Currently the delivery system is tractor pulled, but I’d be interested to see if it could be made into a compact, low impact form. It could be a tool for wildland restoration crews to use to cleanly eradicate invasives while another crew seeds natives in their wake. Obviously not something that could be used in every terrain, but there’s plenty where you could. Even a consumer grade model could be a boon, instead of people dousing their property with weed killers that drain into local water supplies and nearby rivers, drive your mower-sized laser blaster across your property and zap your weeds.

It’s one of the few applications of AI where I’ve felt like its ability to recognize, process, and respond quickly is worth the application it’s used for. But also, it’s not generative. It’s trained on data collected and input by humans, it just reduces the effort (and side effects) of mass agriculture. Doesn’t eliminate ag workers, it makes an already difficult job easier and cleaner.

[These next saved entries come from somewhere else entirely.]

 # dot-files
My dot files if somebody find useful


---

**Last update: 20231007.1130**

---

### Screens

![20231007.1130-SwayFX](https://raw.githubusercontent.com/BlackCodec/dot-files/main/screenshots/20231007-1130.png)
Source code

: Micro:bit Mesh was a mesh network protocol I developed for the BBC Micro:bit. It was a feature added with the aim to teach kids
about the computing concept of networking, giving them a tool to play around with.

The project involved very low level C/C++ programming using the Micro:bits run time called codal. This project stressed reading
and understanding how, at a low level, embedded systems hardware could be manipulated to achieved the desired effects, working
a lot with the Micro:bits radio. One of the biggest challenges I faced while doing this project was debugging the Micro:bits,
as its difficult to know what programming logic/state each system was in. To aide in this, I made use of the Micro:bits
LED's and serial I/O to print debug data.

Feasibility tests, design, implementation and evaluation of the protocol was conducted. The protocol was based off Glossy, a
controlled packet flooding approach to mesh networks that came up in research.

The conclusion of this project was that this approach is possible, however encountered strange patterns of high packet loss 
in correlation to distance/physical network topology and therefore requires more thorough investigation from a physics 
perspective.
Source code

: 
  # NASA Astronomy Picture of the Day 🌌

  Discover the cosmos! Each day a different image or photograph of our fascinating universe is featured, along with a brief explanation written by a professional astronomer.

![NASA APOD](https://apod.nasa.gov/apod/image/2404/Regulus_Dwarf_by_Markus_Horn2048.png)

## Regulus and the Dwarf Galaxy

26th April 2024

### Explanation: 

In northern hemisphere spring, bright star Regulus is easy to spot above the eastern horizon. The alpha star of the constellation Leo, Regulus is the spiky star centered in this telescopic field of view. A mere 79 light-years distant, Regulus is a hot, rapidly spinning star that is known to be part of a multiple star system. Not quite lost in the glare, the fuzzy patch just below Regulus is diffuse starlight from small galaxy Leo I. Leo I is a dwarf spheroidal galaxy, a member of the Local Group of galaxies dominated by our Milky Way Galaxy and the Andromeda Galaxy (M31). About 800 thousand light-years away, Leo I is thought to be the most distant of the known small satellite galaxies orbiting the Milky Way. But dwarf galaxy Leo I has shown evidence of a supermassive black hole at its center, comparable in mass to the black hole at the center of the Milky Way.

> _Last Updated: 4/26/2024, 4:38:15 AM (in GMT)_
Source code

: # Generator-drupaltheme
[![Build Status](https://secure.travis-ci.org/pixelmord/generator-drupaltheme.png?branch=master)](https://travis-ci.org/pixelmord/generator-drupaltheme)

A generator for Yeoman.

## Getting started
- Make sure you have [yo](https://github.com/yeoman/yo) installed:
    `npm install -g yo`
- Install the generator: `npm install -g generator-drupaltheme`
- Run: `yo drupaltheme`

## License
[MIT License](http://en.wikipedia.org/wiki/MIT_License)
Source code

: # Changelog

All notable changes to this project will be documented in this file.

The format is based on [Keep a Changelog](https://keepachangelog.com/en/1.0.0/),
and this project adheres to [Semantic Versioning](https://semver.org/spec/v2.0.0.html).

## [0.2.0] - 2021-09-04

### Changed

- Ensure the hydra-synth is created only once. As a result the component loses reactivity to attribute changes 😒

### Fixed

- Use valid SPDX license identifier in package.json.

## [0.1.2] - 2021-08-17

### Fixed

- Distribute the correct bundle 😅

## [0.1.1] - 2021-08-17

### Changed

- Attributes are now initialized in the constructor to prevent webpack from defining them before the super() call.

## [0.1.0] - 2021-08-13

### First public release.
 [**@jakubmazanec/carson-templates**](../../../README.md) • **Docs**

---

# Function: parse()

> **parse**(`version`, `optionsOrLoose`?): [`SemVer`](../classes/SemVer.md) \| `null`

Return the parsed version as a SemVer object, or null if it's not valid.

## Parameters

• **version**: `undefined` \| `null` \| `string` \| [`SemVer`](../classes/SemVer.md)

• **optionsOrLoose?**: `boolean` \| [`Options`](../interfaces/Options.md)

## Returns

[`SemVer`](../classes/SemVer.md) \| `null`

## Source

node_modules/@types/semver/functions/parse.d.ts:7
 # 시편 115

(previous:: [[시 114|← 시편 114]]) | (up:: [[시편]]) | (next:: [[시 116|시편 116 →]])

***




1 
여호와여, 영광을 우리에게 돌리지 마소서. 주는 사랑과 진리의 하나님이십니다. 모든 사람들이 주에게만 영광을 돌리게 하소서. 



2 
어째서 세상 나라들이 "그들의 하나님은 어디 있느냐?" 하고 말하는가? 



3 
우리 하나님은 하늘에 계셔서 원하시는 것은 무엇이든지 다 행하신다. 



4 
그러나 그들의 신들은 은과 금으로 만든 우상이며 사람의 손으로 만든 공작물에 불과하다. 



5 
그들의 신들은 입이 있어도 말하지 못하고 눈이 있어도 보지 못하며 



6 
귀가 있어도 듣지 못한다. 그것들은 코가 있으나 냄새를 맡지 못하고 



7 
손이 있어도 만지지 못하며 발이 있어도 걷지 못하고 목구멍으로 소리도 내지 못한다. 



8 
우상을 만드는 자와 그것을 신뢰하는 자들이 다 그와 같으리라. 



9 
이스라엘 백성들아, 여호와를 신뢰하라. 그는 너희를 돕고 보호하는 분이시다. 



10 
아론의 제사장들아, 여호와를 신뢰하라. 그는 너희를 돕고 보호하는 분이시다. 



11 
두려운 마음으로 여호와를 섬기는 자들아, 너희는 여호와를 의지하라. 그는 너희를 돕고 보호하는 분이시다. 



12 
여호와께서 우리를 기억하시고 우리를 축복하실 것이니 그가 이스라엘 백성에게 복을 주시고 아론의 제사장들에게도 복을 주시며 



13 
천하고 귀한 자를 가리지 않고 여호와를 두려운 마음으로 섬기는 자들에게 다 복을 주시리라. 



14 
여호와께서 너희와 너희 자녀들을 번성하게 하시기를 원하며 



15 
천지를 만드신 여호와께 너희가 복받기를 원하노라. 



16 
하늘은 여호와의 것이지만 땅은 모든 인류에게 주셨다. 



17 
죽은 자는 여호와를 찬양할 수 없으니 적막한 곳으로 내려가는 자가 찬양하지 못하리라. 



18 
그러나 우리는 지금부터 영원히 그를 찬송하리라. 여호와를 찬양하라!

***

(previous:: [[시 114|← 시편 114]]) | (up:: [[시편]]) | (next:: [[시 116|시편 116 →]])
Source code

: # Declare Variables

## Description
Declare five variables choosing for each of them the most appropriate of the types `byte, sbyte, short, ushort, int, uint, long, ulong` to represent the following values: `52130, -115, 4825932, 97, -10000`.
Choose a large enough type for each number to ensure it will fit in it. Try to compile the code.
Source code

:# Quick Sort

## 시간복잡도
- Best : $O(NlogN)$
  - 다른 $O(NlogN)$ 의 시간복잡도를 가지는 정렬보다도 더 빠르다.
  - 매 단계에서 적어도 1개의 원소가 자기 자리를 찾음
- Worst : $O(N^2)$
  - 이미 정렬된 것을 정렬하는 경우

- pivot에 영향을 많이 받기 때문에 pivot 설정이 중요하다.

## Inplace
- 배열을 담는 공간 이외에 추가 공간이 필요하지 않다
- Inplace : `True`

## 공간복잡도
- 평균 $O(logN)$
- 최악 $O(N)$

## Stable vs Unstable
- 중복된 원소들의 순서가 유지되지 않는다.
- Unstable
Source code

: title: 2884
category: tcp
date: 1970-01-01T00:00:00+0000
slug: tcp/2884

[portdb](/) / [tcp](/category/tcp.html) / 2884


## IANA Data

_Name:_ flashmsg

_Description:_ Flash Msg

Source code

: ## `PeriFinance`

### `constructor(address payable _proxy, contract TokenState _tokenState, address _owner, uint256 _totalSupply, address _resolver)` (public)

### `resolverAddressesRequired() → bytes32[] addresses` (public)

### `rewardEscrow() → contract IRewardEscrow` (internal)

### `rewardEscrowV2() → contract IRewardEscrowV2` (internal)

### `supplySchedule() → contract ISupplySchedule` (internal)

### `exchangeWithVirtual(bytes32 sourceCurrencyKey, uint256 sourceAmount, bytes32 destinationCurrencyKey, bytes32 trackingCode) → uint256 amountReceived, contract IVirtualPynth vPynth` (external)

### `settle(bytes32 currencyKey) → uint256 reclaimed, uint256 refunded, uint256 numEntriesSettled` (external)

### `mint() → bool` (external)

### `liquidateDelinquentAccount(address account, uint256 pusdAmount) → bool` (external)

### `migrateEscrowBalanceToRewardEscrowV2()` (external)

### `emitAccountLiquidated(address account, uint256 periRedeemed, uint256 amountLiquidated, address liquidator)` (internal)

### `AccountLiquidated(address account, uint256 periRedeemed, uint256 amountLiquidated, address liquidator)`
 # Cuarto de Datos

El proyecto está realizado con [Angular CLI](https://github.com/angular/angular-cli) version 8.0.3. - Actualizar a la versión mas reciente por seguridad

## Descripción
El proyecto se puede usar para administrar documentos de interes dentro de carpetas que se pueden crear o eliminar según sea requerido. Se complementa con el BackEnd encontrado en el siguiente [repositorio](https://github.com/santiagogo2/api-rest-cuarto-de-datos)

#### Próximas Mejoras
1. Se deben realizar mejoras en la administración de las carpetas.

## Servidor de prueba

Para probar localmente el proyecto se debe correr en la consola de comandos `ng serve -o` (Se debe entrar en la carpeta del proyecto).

[–] chronicledmonocle@lemmy.world 3 points 10 hours ago

See that sounds like a legitimate and actually net positive implementation of Neural Networks and Generative AI. Not replacing traditional algorithms for search result data on Billy Bob's question of "Why do farts smell?".

[–] Brownie@lemmy.zip 1 points 13 hours ago (1 children)

I do get your sentiment, and can see it applicable in these cases.. But I also think we should put a lot more focus on creating models specialised for these important tasks, instead of using these super large and heavy genAI models.

As it currently stands, the research seems to be largely focusing on just pushing the expensive limits of these models, and pushing the olligarch agendas, which is a bit unfortunate, since this field has potential to be super beneficial.

[–] chronicledmonocle@lemmy.world 1 points 10 hours ago

Agreed. My comment was more GenAI in general. Not utilizing a general purpose model shoehorned into a specific task.

[–] its_kim_love@lemmy.blahaj.zone 0 points 13 hours ago (1 children)

In most of your examples it's revealed after the fact that AI didn't discover anything it just defeated the test.

[–] chronicledmonocle@lemmy.world 1 points 10 hours ago* (last edited 5 hours ago) (1 children)

How does discovering a new battery chemistry or showing reproducible cancer detection "beating the test"? Look....I fucking hate most implementations of GenAI and generally can't stand it, but those specific use cases seem very much valid, even if the other 97% of applications are absolute shit.